Please transcribe the entries exactly and omit the images they contain.
═══
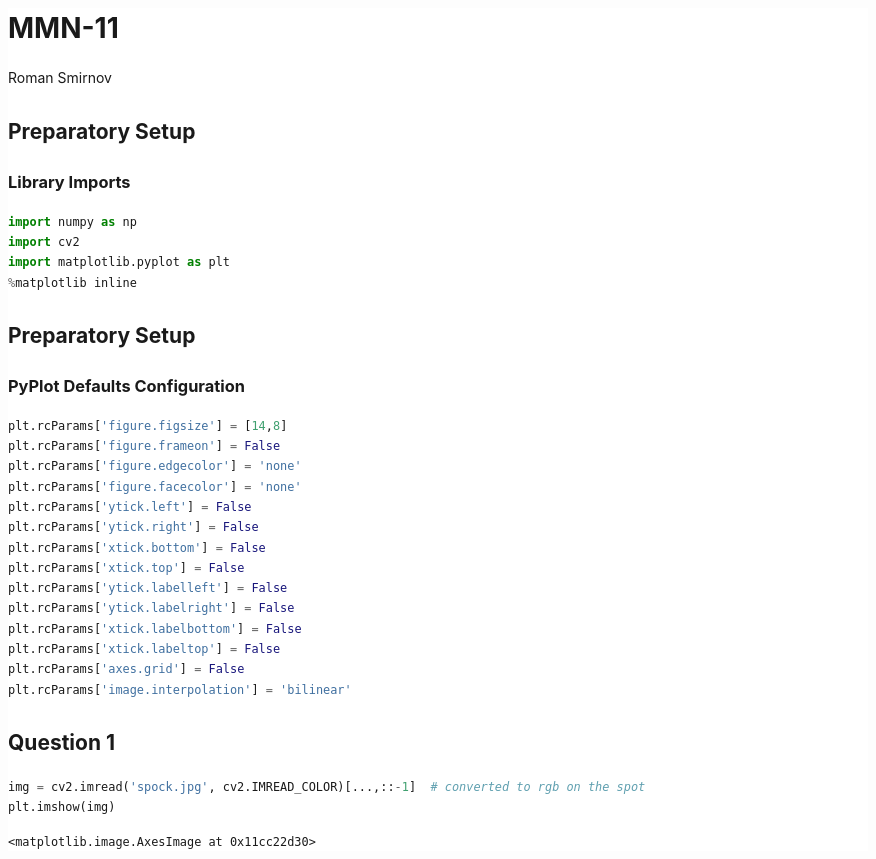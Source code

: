
# MMN-11
Roman Smirnov

## Preparatory Setup

### Library Imports


```python
import numpy as np
import cv2
import matplotlib.pyplot as plt
%matplotlib inline
```

## Preparatory Setup

### PyPlot Defaults Configuration


```python
plt.rcParams['figure.figsize'] = [14,8]
plt.rcParams['figure.frameon'] = False
plt.rcParams['figure.edgecolor'] = 'none'  
plt.rcParams['figure.facecolor'] = 'none' 
plt.rcParams['ytick.left'] = False
plt.rcParams['ytick.right'] = False
plt.rcParams['xtick.bottom'] = False
plt.rcParams['xtick.top'] = False
plt.rcParams['ytick.labelleft'] = False
plt.rcParams['ytick.labelright'] = False
plt.rcParams['xtick.labelbottom'] = False
plt.rcParams['xtick.labeltop'] = False
plt.rcParams['axes.grid'] = False
plt.rcParams['image.interpolation'] = 'bilinear'
```

## Question 1


```python
img = cv2.imread('spock.jpg', cv2.IMREAD_COLOR)[...,::-1]  # converted to rgb on the spot
plt.imshow(img)
```




    <matplotlib.image.AxesImage at 0x11cc22d30>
═══
▸ ANSWER TO THIS PROBLEM
Source code

:
# MMN-11
Roman Smirnov

## Preparatory Setup

### Library Imports


```python
import numpy as np
import cv2
import matplotlib.pyplot as plt
%matplotlib inline
```

## Preparatory Setup

### PyPlot Defaults Configuration


```python
plt.rcParams['figure.figsize'] = [14,8]
plt.rcParams['figure.frameon'] = False
plt.rcParams['figure.edgecolor'] = 'none'  
plt.rcParams['figure.facecolor'] = 'none' 
plt.rcParams['ytick.left'] = False
plt.rcParams['ytick.right'] = False
plt.rcParams['xtick.bottom'] = False
plt.rcParams['xtick.top'] = False
plt.rcParams['ytick.labelleft'] = False
plt.rcParams['ytick.labelright'] = False
plt.rcParams['xtick.labelbottom'] = False
plt.rcParams['xtick.labeltop'] = False
plt.rcParams['axes.grid'] = False
plt.rcParams['image.interpolation'] = 'bilinear'
```

## Question 1


```python
img = cv2.imread('spock.jpg', cv2.IMREAD_COLOR)[...,::-1]  # converted to rgb on the spot
plt.imshow(img)
```




    <matplotlib.image.AxesImage at 0x11cc22d30>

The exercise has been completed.